In a small Moldovan town, birthing mothers can feel at peace

Aliona and Taras Jironkiny’s first daughter would be 12 today, had she survived the birth process.

She died at the maternity ward in Slobozia, a small town in the east not at the time equipped to treat pneumonia in newborns.

Two years after this harrowing experience, Aliona decided to give birth to her second child in safer conditions in the town of Dnestrovsk, 20 km from home. It was not until her third pregnancy that she decided to give birth in Slobozia.

“During the pregnancy, doctors told me the maternity ward in our town had been refurbished with state of the art equipment. It was a difficult decision for me to return there, but now I ’m happy I did,” says the 34-year old.

Slobozia hospital was built three decades ago. Since then, its maternity ward had only seen minor facelifts. The need to provide proper conditions for mothers and newborns was growing more and more pressing each day: doors, the heating system and plumbing, as well as medical equipment were old and often out of order.

Since 2009 and with funding from the European Union (EU) and the Swiss Agency for Development and Cooperation (SDC), over 17 medical institutions from both banks of the Nistru River - including perinatal centers, a blood transfusion center, surgery department and outpatient facilities - were refurbished. Specialists from seven perinatal institutions in the Transnistrian region were trained by their colleagues from the right side of the Nistru River.

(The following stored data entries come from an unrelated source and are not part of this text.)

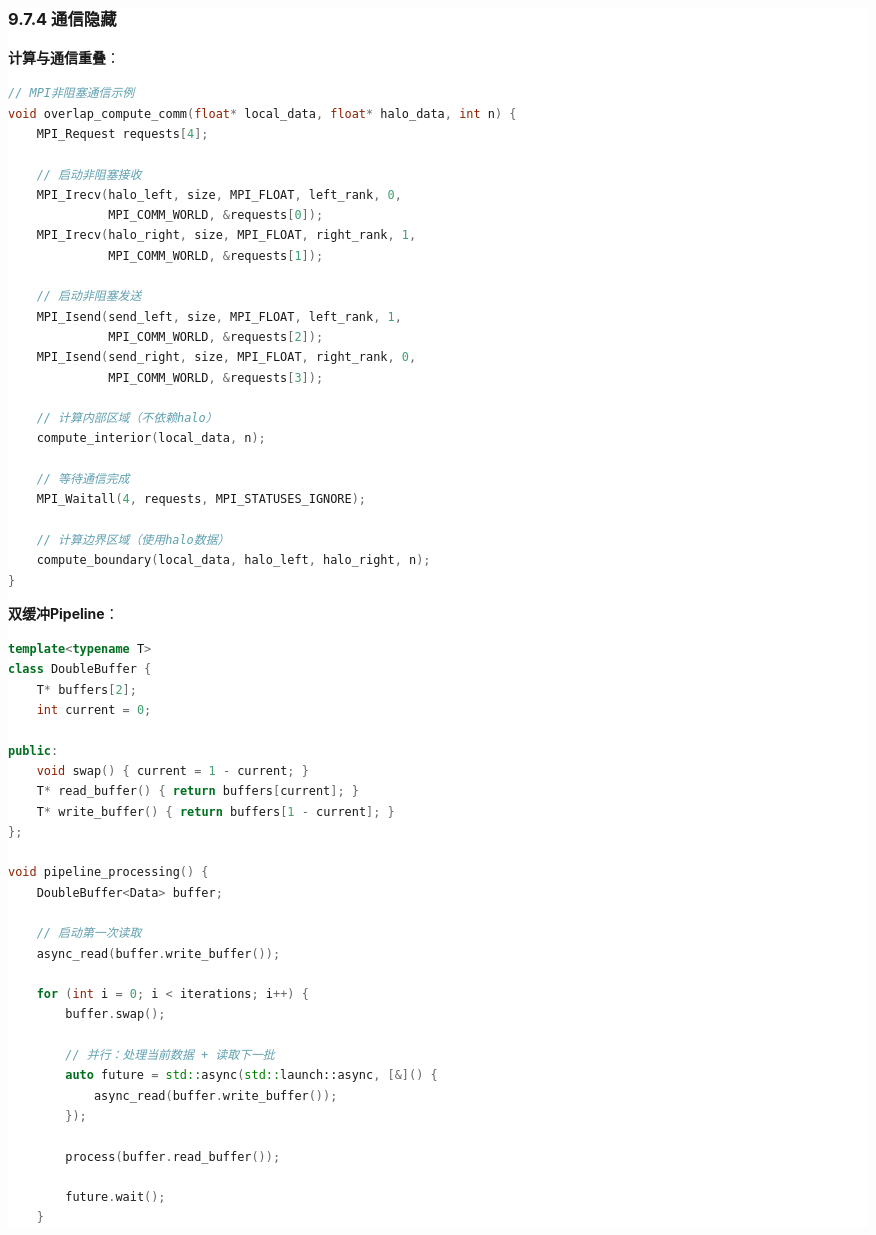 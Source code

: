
 ```cpp
```

### 9.7.4 通信隐藏

**计算与通信重叠**：
```cpp
// MPI非阻塞通信示例
void overlap_compute_comm(float* local_data, float* halo_data, int n) {
    MPI_Request requests[4];
    
    // 启动非阻塞接收
    MPI_Irecv(halo_left, size, MPI_FLOAT, left_rank, 0, 
              MPI_COMM_WORLD, &requests[0]);
    MPI_Irecv(halo_right, size, MPI_FLOAT, right_rank, 1, 
              MPI_COMM_WORLD, &requests[1]);
    
    // 启动非阻塞发送
    MPI_Isend(send_left, size, MPI_FLOAT, left_rank, 1, 
              MPI_COMM_WORLD, &requests[2]);
    MPI_Isend(send_right, size, MPI_FLOAT, right_rank, 0, 
              MPI_COMM_WORLD, &requests[3]);
    
    // 计算内部区域（不依赖halo）
    compute_interior(local_data, n);
    
    // 等待通信完成
    MPI_Waitall(4, requests, MPI_STATUSES_IGNORE);
    
    // 计算边界区域（使用halo数据）
    compute_boundary(local_data, halo_left, halo_right, n);
}
```

**双缓冲Pipeline**：
```cpp
template<typename T>
class DoubleBuffer {
    T* buffers[2];
    int current = 0;
    
public:
    void swap() { current = 1 - current; }
    T* read_buffer() { return buffers[current]; }
    T* write_buffer() { return buffers[1 - current]; }
};

void pipeline_processing() {
    DoubleBuffer<Data> buffer;
    
    // 启动第一次读取
    async_read(buffer.write_buffer());
    
    for (int i = 0; i < iterations; i++) {
        buffer.swap();
        
        // 并行：处理当前数据 + 读取下一批
        auto future = std::async(std::launch::async, [&]() {
            async_read(buffer.write_buffer());
        });
        
        process(buffer.read_buffer());
        
        future.wait();
    }
```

In Slobozia, where the family lives, the maternity ward was refurbished in 2015 with modern medical equipment thanks to SDC. The objective of the almost 2 million USD programme is to bring to the population of Transnistria region comprehensive quality health services, especially with regards to maternal and child health and immunization.

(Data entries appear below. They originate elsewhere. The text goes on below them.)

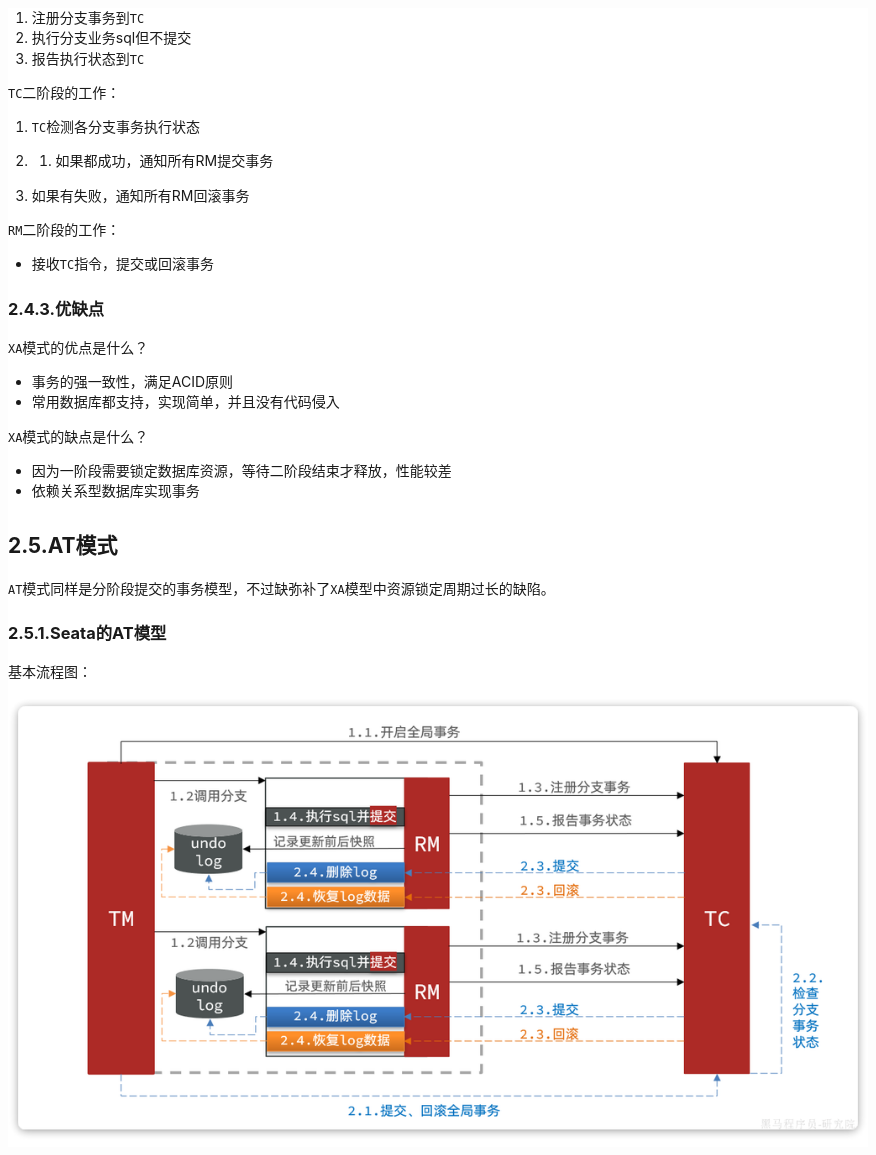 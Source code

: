1. 注册分支事务到`TC`
2. 执行分支业务sql但不提交
3. 报告执行状态到`TC`

`TC`二阶段的工作：

1. `TC`检测各分支事务执行状态

1.
    1. 如果都成功，通知所有RM提交事务
2. 如果有失败，通知所有RM回滚事务

`RM`二阶段的工作：

- 接收`TC`指令，提交或回滚事务

### 2.4.3.优缺点

`XA`模式的优点是什么？

- 事务的强一致性，满足ACID原则
- 常用数据库都支持，实现简单，并且没有代码侵入

`XA`模式的缺点是什么？

- 因为一阶段需要锁定数据库资源，等待二阶段结束才释放，性能较差
- 依赖关系型数据库实现事务

## 2.5.AT模式

`AT`模式同样是分阶段提交的事务模型，不过缺弥补了`XA`模型中资源锁定周期过长的缺陷。

### 2.5.1.Seata的AT模型

基本流程图：

![img](./assets/1686924093915-026ea78b-562b-417a-9498-cd815e2e0bde.png)
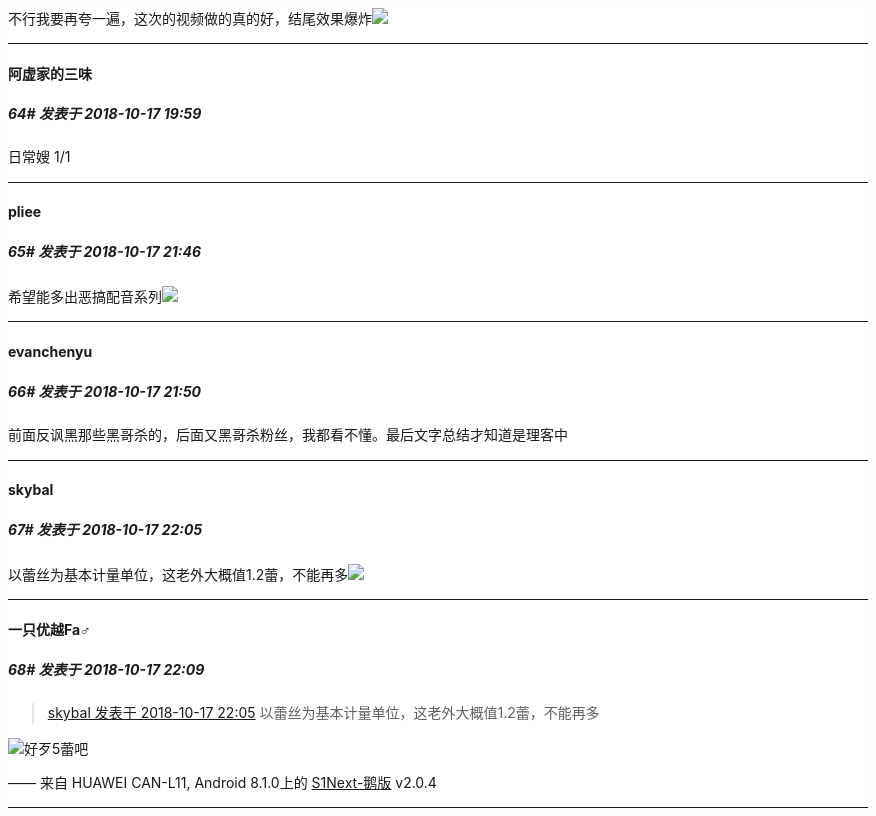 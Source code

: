 
不行我要再夸一遍，这次的视频做的真的好，结尾效果爆炸<img src="https://static.saraba1st.com/image/smiley/face2017/066.png" referrerpolicy="no-referrer">


-----

####  阿虚家的三味  
##### 64#       发表于 2018-10-17 19:59


日常嫂 1/1


-----

####  pliee  
##### 65#       发表于 2018-10-17 21:46


希望能多出恶搞配音系列<img src="https://static.saraba1st.com/image/smiley/face2017/001.png" referrerpolicy="no-referrer">


-----

####  evanchenyu  
##### 66#       发表于 2018-10-17 21:50


前面反讽黑那些黑哥杀的，后面又黑哥杀粉丝，我都看不懂。最后文字总结才知道是理客中


-----

####  skybal  
##### 67#       发表于 2018-10-17 22:05


以蕾丝为基本计量单位，这老外大概值1.2蕾，不能再多<img src="https://static.saraba1st.com/image/smiley/face2017/067.png" referrerpolicy="no-referrer">


-----

####  一只优越Fa♂  
##### 68#       发表于 2018-10-17 22:09


<blockquote><a href="httphttps://bbs.saraba1st.com/2b/forum.php?mod=redirect&amp;goto=findpost&amp;pid=41298377&amp;ptid=1770560" target="_blank">skybal 发表于 2018-10-17 22:05</a>
以蕾丝为基本计量单位，这老外大概值1.2蕾，不能再多</blockquote>
<img src="https://static.saraba1st.com/image/smiley/face2017/067.png" referrerpolicy="no-referrer">好歹5蕾吧

—— 来自 HUAWEI CAN-L11, Android 8.1.0上的 [S1Next-鹅版](https://github.com/ykrank/S1-Next/releases) v2.0.4


-----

Aliona’s newborn, Maxim, had neonatal jaundice, a common condition in newborns which is harmless when the hospital can provide the right phototherapy services, which typically involve placing patients under a blue light that changes the shape and structure of bilirubin molecules in such a way that they can be excreted in the urine and stool.

Until recently, Slobozia maternity ward didn’t have that non invasive technology and the only option proposed by the hospital was to place newborn in intensive care unit and proceed with an intravenous treatment, a tough process for newborns and a disturbing experience for parents. Thankfully, the clinic now can treat jaundice with a modern and painless treatment.

The maternity ward became so popular that the number of births increased by 20 percent since 2014.

“Women know we have all the facilities to provide professional services and modern conditions and much prefer to give birth close to their home”, explains Natalia Sert who heads the Maternity ward. “Now we all enjoy better conditions: mothers, infants and medical personnel”, she says.